# DATA FOR REVIEW
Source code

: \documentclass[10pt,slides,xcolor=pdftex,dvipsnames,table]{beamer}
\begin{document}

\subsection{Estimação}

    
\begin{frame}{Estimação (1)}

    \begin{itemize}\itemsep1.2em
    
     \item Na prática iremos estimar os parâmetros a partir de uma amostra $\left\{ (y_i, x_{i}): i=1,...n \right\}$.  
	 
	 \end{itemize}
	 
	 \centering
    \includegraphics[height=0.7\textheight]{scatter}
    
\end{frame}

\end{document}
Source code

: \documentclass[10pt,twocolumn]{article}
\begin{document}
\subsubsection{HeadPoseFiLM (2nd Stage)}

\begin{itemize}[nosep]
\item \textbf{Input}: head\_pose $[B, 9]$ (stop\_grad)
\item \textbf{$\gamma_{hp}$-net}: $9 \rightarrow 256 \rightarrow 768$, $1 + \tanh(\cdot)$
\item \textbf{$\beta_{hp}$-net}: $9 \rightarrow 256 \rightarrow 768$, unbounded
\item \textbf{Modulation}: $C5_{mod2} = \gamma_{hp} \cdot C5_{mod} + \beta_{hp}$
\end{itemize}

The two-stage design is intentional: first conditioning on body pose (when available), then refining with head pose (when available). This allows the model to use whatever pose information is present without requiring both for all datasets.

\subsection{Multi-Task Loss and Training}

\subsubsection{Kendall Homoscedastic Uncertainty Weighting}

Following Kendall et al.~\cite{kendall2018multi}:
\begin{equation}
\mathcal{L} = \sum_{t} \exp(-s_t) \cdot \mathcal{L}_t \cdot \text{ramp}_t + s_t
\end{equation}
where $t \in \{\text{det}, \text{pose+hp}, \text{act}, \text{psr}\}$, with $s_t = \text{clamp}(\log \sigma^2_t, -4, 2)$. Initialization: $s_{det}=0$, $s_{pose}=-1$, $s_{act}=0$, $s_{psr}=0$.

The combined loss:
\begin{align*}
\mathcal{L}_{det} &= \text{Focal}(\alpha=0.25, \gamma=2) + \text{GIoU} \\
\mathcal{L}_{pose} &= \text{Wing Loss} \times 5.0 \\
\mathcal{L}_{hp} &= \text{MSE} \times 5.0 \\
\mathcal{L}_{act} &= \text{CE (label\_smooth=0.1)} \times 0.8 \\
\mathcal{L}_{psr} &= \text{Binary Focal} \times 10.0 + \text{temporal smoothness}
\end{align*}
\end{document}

# TASK ITEM
All lines in the records above with "rightarrow" need to be found and copied.

# ANSWER FOR THE TASK
\item \textbf{$\gamma_{hp}$-net}: $9 \rightarrow 256 \rightarrow 768$, $1 + \tanh(\cdot)$
\item \textbf{$\beta_{hp}$-net}: $9 \rightarrow 256 \rightarrow 768$, unbounded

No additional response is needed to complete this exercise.